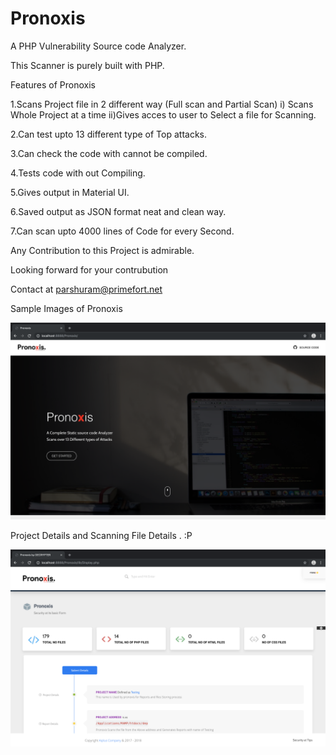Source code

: # Pronoxis
A PHP Vulnerability Source code Analyzer.

   This Scanner is purely built with PHP.

   Features of Pronoxis
 
  
  1.Scans Project file in 2 different way (Full scan and Partial Scan)
    i) Scans Whole Project at a time
    ii)Gives acces to user to Select a file for Scanning.

  2.Can test upto 13 different type of Top attacks.

  3.Can check the code with cannot be compiled.

  4.Tests code with out Compiling.

  5.Gives output in Material UI.

  6.Saved output as JSON format neat and clean way.

  7.Can scan upto 4000 lines of Code for every Second.

  
  
  Any Contribution to this Project is admirable.

   Looking forward for your contrubution 

   Contact at parshuram@primefort.net
   
   
Sample Images of Pronoxis

<img src="assets/img/main.png" >

Project Details and Scanning File Details . :P

<img src="assets/img/sub.png" >

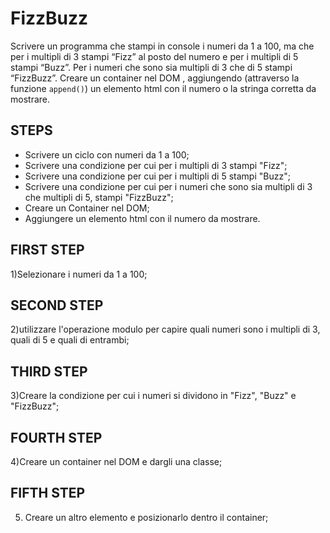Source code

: FizzBuzz
===
Scrivere un programma che stampi in console i numeri da 1 a 100,
ma che per i multipli di 3 stampi “Fizz” al posto del numero e per i multipli di 5 stampi “Buzz”.
Per i numeri che sono sia multipli di 3 che di 5 stampi “FizzBuzz”.
Creare un container nel DOM , aggiungendo (attraverso la funzione `append()`) un elemento html con il numero o la stringa corretta da mostrare.

## STEPS
- Scrivere un ciclo con numeri da 1 a 100;
- Scrivere una condizione per cui per i multipli di 3 stampi "Fizz";
- Scrivere una condizione per cui per i multipli di 5 stampi "Buzz";
- Scrivere una condizione per cui per i numeri che sono sia multipli di 3 che multipli di 5, stampi "FizzBuzz";
- Creare un Container nel DOM;
- Aggiungere un elemento html con il numero da mostrare.

## FIRST STEP
1)Selezionare i numeri da 1 a 100;

## SECOND STEP
2)utilizzare l'operazione modulo per capire quali numeri sono i multipli di 3, quali di 5 e quali di entrambi;

## THIRD STEP
3)Creare la condizione per cui i numeri si dividono in "Fizz", "Buzz" e "FizzBuzz";

## FOURTH STEP
4)Creare un container nel DOM e dargli una classe;

## FIFTH STEP
5) Creare un altro elemento e posizionarlo dentro il container;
++++++++++++++++++++
#### [WORK INSTRUCTION]
Your copy must reproduce the entries above in full, without their pictures.

#### [RESPONSE TO THE EXERCISE]
Source code

: # Pronoxis
A PHP Vulnerability Source code Analyzer.

   This Scanner is purely built with PHP.

   Features of Pronoxis
 
  
  1.Scans Project file in 2 different way (Full scan and Partial Scan)
    i) Scans Whole Project at a time
    ii)Gives acces to user to Select a file for Scanning.

  2.Can test upto 13 different type of Top attacks.

  3.Can check the code with cannot be compiled.

  4.Tests code with out Compiling.

  5.Gives output in Material UI.

  6.Saved output as JSON format neat and clean way.

  7.Can scan upto 4000 lines of Code for every Second.

  
  
  Any Contribution to this Project is admirable.

   Looking forward for your contrubution 

   Contact at parshuram@primefort.net
   
   
Sample Images of Pronoxis

<img src="assets/img/main.png" >

Project Details and Scanning File Details . :P

<img src="assets/img/sub.png" >

Source code

: FizzBuzz
===
Scrivere un programma che stampi in console i numeri da 1 a 100,
ma che per i multipli di 3 stampi “Fizz” al posto del numero e per i multipli di 5 stampi “Buzz”.
Per i numeri che sono sia multipli di 3 che di 5 stampi “FizzBuzz”.
Creare un container nel DOM , aggiungendo (attraverso la funzione `append()`) un elemento html con il numero o la stringa corretta da mostrare.

## STEPS
- Scrivere un ciclo con numeri da 1 a 100;
- Scrivere una condizione per cui per i multipli di 3 stampi "Fizz";
- Scrivere una condizione per cui per i multipli di 5 stampi "Buzz";
- Scrivere una condizione per cui per i numeri che sono sia multipli di 3 che multipli di 5, stampi "FizzBuzz";
- Creare un Container nel DOM;
- Aggiungere un elemento html con il numero da mostrare.

## FIRST STEP
1)Selezionare i numeri da 1 a 100;

## SECOND STEP
2)utilizzare l'operazione modulo per capire quali numeri sono i multipli di 3, quali di 5 e quali di entrambi;

## THIRD STEP
3)Creare la condizione per cui i numeri si dividono in "Fizz", "Buzz" e "FizzBuzz";

## FOURTH STEP
4)Creare un container nel DOM e dargli una classe;

## FIFTH STEP
5) Creare un altro elemento e posizionarlo dentro il container;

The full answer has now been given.